We've all got the standard wares of the trade: wrenches (open end and box), sockets (inch, metric, regular and deep), various and sundry screwdrivers, etc. Those things are expected when building a tool kit. In the years since I started wrenching on cars with a simple Craftsman kit, I have done a lot of supplementing. No longer do my tools fit in the small box they came in. The box has long since broken, anyway. My heavy junkyard prowling days are behind me, but they helped me develop a deep love for some of my tools. Usually it's the ones that help me take stuff apart easily, or put things back together correctly.

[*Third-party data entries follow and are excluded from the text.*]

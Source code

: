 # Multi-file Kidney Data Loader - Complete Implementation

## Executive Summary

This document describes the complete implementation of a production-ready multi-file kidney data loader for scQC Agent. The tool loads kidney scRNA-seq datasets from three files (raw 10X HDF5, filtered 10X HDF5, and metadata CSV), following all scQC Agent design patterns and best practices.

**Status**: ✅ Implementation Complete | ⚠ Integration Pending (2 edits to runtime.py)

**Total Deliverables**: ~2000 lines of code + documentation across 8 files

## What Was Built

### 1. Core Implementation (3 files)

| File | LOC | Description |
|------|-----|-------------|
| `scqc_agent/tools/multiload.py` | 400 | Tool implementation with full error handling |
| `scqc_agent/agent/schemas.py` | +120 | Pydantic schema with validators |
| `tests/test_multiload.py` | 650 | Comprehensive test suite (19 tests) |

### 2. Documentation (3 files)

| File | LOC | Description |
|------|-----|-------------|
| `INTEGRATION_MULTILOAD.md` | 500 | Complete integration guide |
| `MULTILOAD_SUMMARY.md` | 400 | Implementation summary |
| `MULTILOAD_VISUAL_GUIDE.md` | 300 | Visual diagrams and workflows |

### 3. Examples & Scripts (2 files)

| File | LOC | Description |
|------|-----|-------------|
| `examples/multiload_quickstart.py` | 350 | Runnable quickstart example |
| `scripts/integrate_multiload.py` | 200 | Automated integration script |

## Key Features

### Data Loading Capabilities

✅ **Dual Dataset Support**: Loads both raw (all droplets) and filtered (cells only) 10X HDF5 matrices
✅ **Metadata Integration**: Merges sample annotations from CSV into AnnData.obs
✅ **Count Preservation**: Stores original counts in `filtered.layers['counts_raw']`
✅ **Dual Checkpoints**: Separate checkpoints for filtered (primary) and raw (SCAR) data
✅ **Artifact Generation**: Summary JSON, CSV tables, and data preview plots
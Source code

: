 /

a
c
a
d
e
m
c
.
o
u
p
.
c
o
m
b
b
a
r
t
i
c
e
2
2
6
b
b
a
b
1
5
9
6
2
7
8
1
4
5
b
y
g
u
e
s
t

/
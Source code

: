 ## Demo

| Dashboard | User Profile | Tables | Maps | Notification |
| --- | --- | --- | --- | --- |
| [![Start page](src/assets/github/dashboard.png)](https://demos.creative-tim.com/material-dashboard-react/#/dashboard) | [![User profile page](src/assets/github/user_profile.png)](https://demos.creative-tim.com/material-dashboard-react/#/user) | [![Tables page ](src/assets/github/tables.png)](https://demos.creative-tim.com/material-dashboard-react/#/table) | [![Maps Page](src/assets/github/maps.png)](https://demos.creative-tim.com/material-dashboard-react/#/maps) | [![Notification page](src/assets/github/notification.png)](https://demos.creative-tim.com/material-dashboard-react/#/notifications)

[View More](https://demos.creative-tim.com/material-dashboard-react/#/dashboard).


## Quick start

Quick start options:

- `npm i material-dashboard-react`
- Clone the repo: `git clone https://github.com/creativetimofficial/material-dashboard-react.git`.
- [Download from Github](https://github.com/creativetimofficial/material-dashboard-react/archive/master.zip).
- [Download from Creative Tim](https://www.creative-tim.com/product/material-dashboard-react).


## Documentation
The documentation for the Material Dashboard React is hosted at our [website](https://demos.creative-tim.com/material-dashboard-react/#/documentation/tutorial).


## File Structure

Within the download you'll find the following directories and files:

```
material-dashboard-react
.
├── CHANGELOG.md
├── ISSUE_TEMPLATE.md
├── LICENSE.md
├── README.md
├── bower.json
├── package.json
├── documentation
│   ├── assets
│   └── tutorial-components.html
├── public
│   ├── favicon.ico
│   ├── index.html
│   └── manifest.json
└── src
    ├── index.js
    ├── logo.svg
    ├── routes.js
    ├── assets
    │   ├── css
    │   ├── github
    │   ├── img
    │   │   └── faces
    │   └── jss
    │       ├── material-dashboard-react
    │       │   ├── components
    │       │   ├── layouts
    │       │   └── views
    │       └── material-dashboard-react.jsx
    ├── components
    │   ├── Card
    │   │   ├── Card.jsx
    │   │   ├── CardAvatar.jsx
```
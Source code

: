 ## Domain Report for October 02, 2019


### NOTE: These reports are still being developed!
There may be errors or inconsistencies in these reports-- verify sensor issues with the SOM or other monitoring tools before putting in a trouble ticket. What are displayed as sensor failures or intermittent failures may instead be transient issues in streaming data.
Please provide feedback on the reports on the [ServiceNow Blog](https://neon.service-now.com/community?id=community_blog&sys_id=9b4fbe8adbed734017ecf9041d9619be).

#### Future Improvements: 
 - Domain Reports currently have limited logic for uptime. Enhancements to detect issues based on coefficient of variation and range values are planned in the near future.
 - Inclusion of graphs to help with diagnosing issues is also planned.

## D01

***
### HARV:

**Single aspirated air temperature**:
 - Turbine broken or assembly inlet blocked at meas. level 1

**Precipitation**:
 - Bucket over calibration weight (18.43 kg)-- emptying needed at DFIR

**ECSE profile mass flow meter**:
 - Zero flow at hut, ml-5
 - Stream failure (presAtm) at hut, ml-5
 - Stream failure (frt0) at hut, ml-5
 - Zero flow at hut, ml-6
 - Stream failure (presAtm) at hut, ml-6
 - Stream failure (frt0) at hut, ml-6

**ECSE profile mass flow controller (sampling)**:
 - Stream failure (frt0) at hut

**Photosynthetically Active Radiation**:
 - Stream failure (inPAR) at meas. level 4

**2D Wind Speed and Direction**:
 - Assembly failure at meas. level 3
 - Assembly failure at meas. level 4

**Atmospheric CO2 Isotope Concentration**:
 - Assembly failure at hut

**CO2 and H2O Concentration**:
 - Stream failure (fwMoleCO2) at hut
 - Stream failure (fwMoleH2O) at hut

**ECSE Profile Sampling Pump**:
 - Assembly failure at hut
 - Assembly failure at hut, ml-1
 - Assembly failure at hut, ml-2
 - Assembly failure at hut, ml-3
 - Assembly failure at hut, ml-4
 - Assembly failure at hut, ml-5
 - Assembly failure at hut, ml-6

Check the top five after the jump.


One of my favorite tools is a MAPP-gas torch. It's compact, so it fits easily in the Stanley rolling tool box. I have used the torch to heat countless recalcitrant fasteners, usually on suspension components. MAPP gas is hotter than propane, though not as hot as an Oxy-Acetylene kit. That'd be another thing to lug, as Oxy-Acetylene kits are considerably larger than the little plumbing torches. There's a MAPP/Oxy setup, but it's halfway useless. You burn through the oxygen just about the time you really start making progress. Oh well.

Seal Puller/Big Sockets

Another tool that I'm glad I bought is a seal puller. Seems simple, stamped steel with a rubber boot at the handle end, hook shaped. For years, I'd dig seals out gingerly with small screwdrivers, terrified I was going to mar the hell out of the shaft or the housing. With the seal puller, it's quick - stick and lever. Out pops the seal. Which leads me to the next few pieces I really dig having around: big sockets. It's not often I'm faced with a 30mm fastener, but that socket makes a dandy drift for installing seals.

Thread Chase
I almost never use it to chase spark plug threads, which is the intended use. I've never had the pleasure of stripped or damaged spark plug holes in my cars. It turns out that the thread on some oxygen sensors is the same as some spark plugs. Exhaust components always get a coating of oxidation, and the bung for the O2 sensor is no different. Oxygen sensors are sometimes murder to remove, and putting the new one into that beat up, heat cycled bung is no picnic, either. I usually pull out the chase and clean up the threads before attempting to screw in the new sensor.

Digital multimeter

The DVOM is handy for watching real-time dynamic changes. With the DVOM, I can use the continuity function to trace wiring connections, check voltage drop or amperage draw as well as test individual sensors. My favorite use was to tweak the adjustable voltage regulator in my old 740 to 14.5V; the H4's would burn nice and bright. When checking the operation of an oxygen sensor, the DVOM and its fast response are especially handy. It's a neat trick to tune an older engine with an O2 sensor and meter, though there's something more romantic about doing it by ear.

Ratchet Adapter

I used this one just tonight, swapping the snow tires onto the car (why did I wait until it was in the single digits?) before the snow flies on Friday. This thing is one of my very favorite tools. It allows me to get more than 4 positions out of my breaker bar or torque wrench, facilitating easier, faster operation. I love this thing. By far, one of my favorite. tools. ever.

But Wait, There's More
I've got more things that I use all the time, but they're not quite tools. The insulated coveralls fall into that category. I have no garage (yet), so any wrenching I do in the winter is cold. The coveralls help. I always have a box of latex or nitrile gloves in the toolbox, as well. My fingers are no longer numb for three days after working on stuff, and I don't get black gunk under my fingernails. One of my most indespensible tools is a Sharpie. With it, I can index pieces, so I reassemble them in proper orientation, mark the inner lip of my rims so when the monkey boys at the dealer rotate my tires (when I've told them not to), I know where they go, and it's most handy for angle-tightening. Draw a mark on the fastener head, draw a "destination" mark at the angle necessary, turn. Way easier than one of those fancy protractor things or fiddling with pieces of cardboard.

I'm sure we've all got some "ninja-grade" bits in our toolboxes, I'd love to be turned on to new toys. It helps me build my Christmas list, and gives me an excuse to go out and listen to all the podcasts I never have time to get to.